#### The problem
Return each of the entries below precisely as it appears.

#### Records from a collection
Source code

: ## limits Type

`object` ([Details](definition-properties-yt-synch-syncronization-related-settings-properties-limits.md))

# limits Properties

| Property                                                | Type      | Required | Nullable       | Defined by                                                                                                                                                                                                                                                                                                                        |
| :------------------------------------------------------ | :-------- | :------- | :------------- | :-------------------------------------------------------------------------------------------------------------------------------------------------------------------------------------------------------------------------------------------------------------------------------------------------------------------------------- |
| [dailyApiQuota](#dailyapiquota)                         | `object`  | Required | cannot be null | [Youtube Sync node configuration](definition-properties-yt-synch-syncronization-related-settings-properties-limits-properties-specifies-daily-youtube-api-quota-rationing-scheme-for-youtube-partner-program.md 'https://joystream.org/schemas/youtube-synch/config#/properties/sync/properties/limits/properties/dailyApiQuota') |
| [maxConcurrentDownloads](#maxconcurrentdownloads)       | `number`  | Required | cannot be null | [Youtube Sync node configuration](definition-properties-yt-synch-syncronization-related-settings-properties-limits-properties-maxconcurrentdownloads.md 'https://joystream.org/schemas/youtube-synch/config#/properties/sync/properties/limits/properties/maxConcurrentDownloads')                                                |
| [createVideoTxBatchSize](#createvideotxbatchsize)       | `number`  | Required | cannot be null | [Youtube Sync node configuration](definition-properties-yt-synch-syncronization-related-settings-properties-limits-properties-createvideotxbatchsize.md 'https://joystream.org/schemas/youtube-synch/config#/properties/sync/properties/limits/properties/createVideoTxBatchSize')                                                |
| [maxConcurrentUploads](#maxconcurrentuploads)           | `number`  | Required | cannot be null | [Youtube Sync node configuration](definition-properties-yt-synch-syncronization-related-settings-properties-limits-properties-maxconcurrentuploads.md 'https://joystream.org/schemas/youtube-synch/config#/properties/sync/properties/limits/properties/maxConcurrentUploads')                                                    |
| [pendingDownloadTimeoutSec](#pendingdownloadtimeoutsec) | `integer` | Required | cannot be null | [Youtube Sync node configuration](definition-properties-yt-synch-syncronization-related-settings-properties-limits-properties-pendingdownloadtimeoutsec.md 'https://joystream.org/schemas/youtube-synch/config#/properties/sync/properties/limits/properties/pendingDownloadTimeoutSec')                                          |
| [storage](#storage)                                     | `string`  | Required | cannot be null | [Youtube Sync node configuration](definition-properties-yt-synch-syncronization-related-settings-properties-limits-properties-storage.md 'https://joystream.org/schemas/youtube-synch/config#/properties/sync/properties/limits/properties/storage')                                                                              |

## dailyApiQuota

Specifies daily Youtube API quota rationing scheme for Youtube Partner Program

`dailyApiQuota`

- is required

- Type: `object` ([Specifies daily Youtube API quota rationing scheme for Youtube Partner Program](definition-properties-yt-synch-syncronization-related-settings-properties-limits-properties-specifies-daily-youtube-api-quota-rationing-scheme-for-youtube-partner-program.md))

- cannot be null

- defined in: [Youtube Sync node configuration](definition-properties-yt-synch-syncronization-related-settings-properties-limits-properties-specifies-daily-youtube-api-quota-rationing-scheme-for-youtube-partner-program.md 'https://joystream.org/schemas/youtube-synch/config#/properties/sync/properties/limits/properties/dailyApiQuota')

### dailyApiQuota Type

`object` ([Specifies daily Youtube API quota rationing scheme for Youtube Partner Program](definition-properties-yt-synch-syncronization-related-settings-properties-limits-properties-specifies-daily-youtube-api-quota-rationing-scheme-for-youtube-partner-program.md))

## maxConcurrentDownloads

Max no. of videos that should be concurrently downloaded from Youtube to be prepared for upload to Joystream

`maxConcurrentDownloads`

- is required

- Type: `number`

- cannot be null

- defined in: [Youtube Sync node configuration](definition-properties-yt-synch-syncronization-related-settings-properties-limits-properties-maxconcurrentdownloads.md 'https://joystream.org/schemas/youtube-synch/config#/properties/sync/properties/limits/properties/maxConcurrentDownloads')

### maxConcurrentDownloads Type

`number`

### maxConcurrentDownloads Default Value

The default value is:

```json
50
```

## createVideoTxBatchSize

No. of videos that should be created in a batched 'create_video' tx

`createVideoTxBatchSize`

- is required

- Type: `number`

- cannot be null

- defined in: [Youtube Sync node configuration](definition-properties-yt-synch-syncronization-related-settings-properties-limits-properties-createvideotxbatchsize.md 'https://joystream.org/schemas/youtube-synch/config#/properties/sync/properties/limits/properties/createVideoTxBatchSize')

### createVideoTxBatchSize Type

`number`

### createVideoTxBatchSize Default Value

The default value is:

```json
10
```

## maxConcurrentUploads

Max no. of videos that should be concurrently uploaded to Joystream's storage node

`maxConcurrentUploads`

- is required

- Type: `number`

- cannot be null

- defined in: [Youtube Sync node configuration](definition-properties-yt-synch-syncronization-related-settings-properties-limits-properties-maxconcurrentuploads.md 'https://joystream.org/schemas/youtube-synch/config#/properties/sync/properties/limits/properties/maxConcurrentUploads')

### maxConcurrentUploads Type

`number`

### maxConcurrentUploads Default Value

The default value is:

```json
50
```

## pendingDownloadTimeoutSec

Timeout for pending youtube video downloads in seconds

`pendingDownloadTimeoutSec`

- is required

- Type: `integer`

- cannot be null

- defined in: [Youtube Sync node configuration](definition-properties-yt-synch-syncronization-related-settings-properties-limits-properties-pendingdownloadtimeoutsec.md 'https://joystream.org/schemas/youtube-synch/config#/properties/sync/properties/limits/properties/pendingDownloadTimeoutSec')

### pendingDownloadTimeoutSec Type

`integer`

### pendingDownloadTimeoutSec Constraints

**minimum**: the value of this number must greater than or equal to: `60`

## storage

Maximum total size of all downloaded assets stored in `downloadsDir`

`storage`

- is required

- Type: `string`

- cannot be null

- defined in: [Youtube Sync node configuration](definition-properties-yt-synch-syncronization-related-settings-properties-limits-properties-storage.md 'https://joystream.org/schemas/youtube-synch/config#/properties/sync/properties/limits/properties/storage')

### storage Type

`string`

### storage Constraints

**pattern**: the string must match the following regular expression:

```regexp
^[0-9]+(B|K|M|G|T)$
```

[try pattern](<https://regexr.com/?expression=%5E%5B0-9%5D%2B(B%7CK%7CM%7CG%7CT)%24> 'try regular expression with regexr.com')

#### Solution to this problem
Source code

: ## limits Type

`object` ([Details](definition-properties-yt-synch-syncronization-related-settings-properties-limits.md))

# limits Properties

| Property                                                | Type      | Required | Nullable       | Defined by                                                                                                                                                                                                                                                                                                                        |
| :------------------------------------------------------ | :-------- | :------- | :------------- | :-------------------------------------------------------------------------------------------------------------------------------------------------------------------------------------------------------------------------------------------------------------------------------------------------------------------------------- |
| [dailyApiQuota](#dailyapiquota)                         | `object`  | Required | cannot be null | [Youtube Sync node configuration](definition-properties-yt-synch-syncronization-related-settings-properties-limits-properties-specifies-daily-youtube-api-quota-rationing-scheme-for-youtube-partner-program.md 'https://joystream.org/schemas/youtube-synch/config#/properties/sync/properties/limits/properties/dailyApiQuota') |
| [maxConcurrentDownloads](#maxconcurrentdownloads)       | `number`  | Required | cannot be null | [Youtube Sync node configuration](definition-properties-yt-synch-syncronization-related-settings-properties-limits-properties-maxconcurrentdownloads.md 'https://joystream.org/schemas/youtube-synch/config#/properties/sync/properties/limits/properties/maxConcurrentDownloads')                                                |
| [createVideoTxBatchSize](#createvideotxbatchsize)       | `number`  | Required | cannot be null | [Youtube Sync node configuration](definition-properties-yt-synch-syncronization-related-settings-properties-limits-properties-createvideotxbatchsize.md 'https://joystream.org/schemas/youtube-synch/config#/properties/sync/properties/limits/properties/createVideoTxBatchSize')                                                |
| [maxConcurrentUploads](#maxconcurrentuploads)           | `number`  | Required | cannot be null | [Youtube Sync node configuration](definition-properties-yt-synch-syncronization-related-settings-properties-limits-properties-maxconcurrentuploads.md 'https://joystream.org/schemas/youtube-synch/config#/properties/sync/properties/limits/properties/maxConcurrentUploads')                                                    |
| [pendingDownloadTimeoutSec](#pendingdownloadtimeoutsec) | `integer` | Required | cannot be null | [Youtube Sync node configuration](definition-properties-yt-synch-syncronization-related-settings-properties-limits-properties-pendingdownloadtimeoutsec.md 'https://joystream.org/schemas/youtube-synch/config#/properties/sync/properties/limits/properties/pendingDownloadTimeoutSec')                                          |
| [storage](#storage)                                     | `string`  | Required | cannot be null | [Youtube Sync node configuration](definition-properties-yt-synch-syncronization-related-settings-properties-limits-properties-storage.md 'https://joystream.org/schemas/youtube-synch/config#/properties/sync/properties/limits/properties/storage')                                                                              |

## dailyApiQuota

Specifies daily Youtube API quota rationing scheme for Youtube Partner Program

`dailyApiQuota`

- is required

- Type: `object` ([Specifies daily Youtube API quota rationing scheme for Youtube Partner Program](definition-properties-yt-synch-syncronization-related-settings-properties-limits-properties-specifies-daily-youtube-api-quota-rationing-scheme-for-youtube-partner-program.md))

- cannot be null

- defined in: [Youtube Sync node configuration](definition-properties-yt-synch-syncronization-related-settings-properties-limits-properties-specifies-daily-youtube-api-quota-rationing-scheme-for-youtube-partner-program.md 'https://joystream.org/schemas/youtube-synch/config#/properties/sync/properties/limits/properties/dailyApiQuota')

### dailyApiQuota Type

`object` ([Specifies daily Youtube API quota rationing scheme for Youtube Partner Program](definition-properties-yt-synch-syncronization-related-settings-properties-limits-properties-specifies-daily-youtube-api-quota-rationing-scheme-for-youtube-partner-program.md))

## maxConcurrentDownloads

Max no. of videos that should be concurrently downloaded from Youtube to be prepared for upload to Joystream

`maxConcurrentDownloads`

- is required

- Type: `number`

- cannot be null

- defined in: [Youtube Sync node configuration](definition-properties-yt-synch-syncronization-related-settings-properties-limits-properties-maxconcurrentdownloads.md 'https://joystream.org/schemas/youtube-synch/config#/properties/sync/properties/limits/properties/maxConcurrentDownloads')

### maxConcurrentDownloads Type

`number`

### maxConcurrentDownloads Default Value

The default value is:

```json
50
```

## createVideoTxBatchSize

No. of videos that should be created in a batched 'create_video' tx

`createVideoTxBatchSize`

- is required

- Type: `number`

- cannot be null

- defined in: [Youtube Sync node configuration](definition-properties-yt-synch-syncronization-related-settings-properties-limits-properties-createvideotxbatchsize.md 'https://joystream.org/schemas/youtube-synch/config#/properties/sync/properties/limits/properties/createVideoTxBatchSize')

### createVideoTxBatchSize Type

`number`

### createVideoTxBatchSize Default Value

The default value is:

```json
10
```

## maxConcurrentUploads

Max no. of videos that should be concurrently uploaded to Joystream's storage node

`maxConcurrentUploads`

- is required

- Type: `number`

- cannot be null

- defined in: [Youtube Sync node configuration](definition-properties-yt-synch-syncronization-related-settings-properties-limits-properties-maxconcurrentuploads.md 'https://joystream.org/schemas/youtube-synch/config#/properties/sync/properties/limits/properties/maxConcurrentUploads')

### maxConcurrentUploads Type

`number`

### maxConcurrentUploads Default Value

The default value is:

```json
50
```

## pendingDownloadTimeoutSec

Timeout for pending youtube video downloads in seconds

`pendingDownloadTimeoutSec`

- is required

- Type: `integer`

- cannot be null

- defined in: [Youtube Sync node configuration](definition-properties-yt-synch-syncronization-related-settings-properties-limits-properties-pendingdownloadtimeoutsec.md 'https://joystream.org/schemas/youtube-synch/config#/properties/sync/properties/limits/properties/pendingDownloadTimeoutSec')

### pendingDownloadTimeoutSec Type

`integer`

### pendingDownloadTimeoutSec Constraints

**minimum**: the value of this number must greater than or equal to: `60`

## storage

Maximum total size of all downloaded assets stored in `downloadsDir`

`storage`

- is required

- Type: `string`

- cannot be null

- defined in: [Youtube Sync node configuration](definition-properties-yt-synch-syncronization-related-settings-properties-limits-properties-storage.md 'https://joystream.org/schemas/youtube-synch/config#/properties/sync/properties/limits/properties/storage')

### storage Type

`string`

### storage Constraints

**pattern**: the string must match the following regular expression:

```regexp
^[0-9]+(B|K|M|G|T)$
```

[try pattern](<https://regexr.com/?expression=%5E%5B0-9%5D%2B(B%7CK%7CM%7CG%7CT)%24> 'try regular expression with regexr.com')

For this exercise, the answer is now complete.